● THE INPUT
####
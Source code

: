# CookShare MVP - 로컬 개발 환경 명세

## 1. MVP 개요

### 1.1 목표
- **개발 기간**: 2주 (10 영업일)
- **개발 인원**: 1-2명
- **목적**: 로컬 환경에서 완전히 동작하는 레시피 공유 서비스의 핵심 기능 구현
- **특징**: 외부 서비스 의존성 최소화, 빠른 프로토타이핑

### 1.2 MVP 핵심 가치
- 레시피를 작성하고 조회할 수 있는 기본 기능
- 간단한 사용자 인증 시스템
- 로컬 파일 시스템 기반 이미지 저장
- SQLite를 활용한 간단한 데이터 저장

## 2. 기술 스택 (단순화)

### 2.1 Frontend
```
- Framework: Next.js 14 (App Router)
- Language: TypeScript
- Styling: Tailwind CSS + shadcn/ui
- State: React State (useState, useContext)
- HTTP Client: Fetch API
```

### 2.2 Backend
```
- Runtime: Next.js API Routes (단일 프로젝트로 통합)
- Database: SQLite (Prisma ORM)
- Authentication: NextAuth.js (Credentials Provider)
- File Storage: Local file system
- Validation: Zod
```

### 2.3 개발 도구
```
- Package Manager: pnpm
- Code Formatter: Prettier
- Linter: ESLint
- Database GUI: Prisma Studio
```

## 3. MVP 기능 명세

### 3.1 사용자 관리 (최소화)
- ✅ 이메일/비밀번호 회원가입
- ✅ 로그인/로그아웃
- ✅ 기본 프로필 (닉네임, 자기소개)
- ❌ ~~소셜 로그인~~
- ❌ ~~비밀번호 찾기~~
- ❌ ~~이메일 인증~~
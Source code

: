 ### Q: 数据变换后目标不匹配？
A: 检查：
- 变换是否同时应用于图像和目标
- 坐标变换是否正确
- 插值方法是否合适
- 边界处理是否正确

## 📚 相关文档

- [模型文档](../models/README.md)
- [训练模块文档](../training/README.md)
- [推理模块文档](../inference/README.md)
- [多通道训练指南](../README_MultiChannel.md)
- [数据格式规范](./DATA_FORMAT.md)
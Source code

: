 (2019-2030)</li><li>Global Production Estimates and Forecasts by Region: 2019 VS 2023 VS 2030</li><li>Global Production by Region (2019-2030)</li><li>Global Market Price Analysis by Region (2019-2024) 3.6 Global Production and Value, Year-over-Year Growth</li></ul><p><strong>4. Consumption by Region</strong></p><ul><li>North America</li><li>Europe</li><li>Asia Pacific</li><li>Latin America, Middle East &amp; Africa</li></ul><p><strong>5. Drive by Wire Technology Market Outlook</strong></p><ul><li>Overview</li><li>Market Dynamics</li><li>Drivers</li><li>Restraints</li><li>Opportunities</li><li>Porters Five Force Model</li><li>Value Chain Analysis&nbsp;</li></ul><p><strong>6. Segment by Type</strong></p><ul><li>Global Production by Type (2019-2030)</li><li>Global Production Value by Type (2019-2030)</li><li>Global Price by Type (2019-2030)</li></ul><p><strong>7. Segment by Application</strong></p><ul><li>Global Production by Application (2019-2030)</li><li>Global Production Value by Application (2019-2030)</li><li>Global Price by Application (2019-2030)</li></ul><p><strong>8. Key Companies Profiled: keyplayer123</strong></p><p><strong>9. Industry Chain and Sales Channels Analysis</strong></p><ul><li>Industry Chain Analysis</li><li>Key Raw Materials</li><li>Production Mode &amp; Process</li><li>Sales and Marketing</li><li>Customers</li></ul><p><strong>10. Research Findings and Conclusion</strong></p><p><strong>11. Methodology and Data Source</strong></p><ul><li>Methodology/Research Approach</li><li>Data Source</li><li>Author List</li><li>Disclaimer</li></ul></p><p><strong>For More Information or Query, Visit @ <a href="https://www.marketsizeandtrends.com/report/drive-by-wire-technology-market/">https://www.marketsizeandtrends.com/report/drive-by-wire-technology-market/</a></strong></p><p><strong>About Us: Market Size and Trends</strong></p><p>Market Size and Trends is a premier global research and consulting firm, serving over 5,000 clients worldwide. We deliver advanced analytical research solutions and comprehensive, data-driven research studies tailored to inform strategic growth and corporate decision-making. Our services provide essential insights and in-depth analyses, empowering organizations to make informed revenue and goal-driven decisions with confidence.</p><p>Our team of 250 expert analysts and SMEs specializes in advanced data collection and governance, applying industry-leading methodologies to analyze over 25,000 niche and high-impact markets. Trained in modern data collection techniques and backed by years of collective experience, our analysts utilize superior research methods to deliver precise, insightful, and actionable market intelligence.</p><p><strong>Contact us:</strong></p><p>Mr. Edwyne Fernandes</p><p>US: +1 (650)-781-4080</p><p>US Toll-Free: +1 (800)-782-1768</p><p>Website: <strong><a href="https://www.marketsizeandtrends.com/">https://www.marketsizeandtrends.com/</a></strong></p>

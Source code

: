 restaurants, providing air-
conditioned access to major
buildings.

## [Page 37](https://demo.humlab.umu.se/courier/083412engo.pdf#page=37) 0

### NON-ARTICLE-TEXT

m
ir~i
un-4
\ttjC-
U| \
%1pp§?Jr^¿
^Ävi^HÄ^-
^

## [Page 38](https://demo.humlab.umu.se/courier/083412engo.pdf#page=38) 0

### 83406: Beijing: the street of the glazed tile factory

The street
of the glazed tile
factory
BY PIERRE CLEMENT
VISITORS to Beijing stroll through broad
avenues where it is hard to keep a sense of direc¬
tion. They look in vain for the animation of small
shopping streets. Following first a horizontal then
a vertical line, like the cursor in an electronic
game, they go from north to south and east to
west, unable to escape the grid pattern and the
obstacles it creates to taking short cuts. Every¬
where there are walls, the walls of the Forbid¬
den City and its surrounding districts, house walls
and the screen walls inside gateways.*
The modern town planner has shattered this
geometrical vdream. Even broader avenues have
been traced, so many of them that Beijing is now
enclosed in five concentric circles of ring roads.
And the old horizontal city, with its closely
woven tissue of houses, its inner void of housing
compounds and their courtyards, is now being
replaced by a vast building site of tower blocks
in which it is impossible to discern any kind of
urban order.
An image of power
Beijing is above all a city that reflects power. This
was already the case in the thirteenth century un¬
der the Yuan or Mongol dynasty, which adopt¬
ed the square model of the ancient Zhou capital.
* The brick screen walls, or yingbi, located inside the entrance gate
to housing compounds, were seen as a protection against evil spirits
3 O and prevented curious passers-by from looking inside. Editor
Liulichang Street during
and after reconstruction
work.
####
● PROBLEM TO SOLVE
Please return all lines above in which the string "avenues" is found.

● WRITTEN ANSWER
avenues where it is hard to keep a sense of direc¬
geometrical vdream. Even broader avenues have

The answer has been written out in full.